● Data to use:
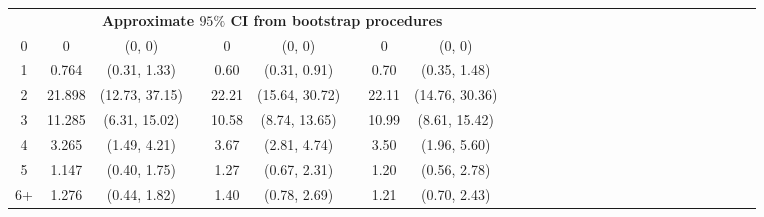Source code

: \documentclass[a4paper 12pt]{article}
\numberwithin{equation}{section}
\begin{document}
\begin{tiny}
\begin{table}[h!]
\begin{tabular}{ccccccccccccccccccccccccccc}
 & \multicolumn{8}{c}{\bf Approximate $95 \%$ CI from bootstrap procedures} \\[1.5ex]
0  & 0      &(0, 0)         && 0      &  (0, 0)         && 0     & (0, 0)           \\[1ex]
1  & 0.764  &(0.31, 1.33)   && 0.60   &  (0.31, 0.91)   && 0.70  & (0.35, 1.48)    \\[1ex]
2  & 21.898 &(12.73, 37.15) && 22.21  &  (15.64, 30.72) && 22.11 & (14.76, 30.36) \\[1ex]
3  & 11.285 &(6.31, 15.02)  && 10.58  &  (8.74, 13.65)  && 10.99 & (8.61, 15.42)  \\[1ex]
4  & 3.265  &(1.49, 4.21)   && 3.67   &  (2.81, 4.74)   && 3.50  &(1.96, 5.60)   \\[1ex]
5  & 1.147  &(0.40, 1.75)   && 1.27   &  (0.67, 2.31)   && 1.20  &  (0.56, 2.78)   \\[1ex]
6+  & 1.276  &(0.44, 1.82)   && 1.40   &  (0.78, 2.69)   && 1.21  & (0.70, 2.43)  \\[1ex]
\hline
\end{tabular}
\end{table}
\end{tiny}
\end{document}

● Action item: Go over the records above and tally each line that includes "tabular". Give the total by itself.

● Answer box: 2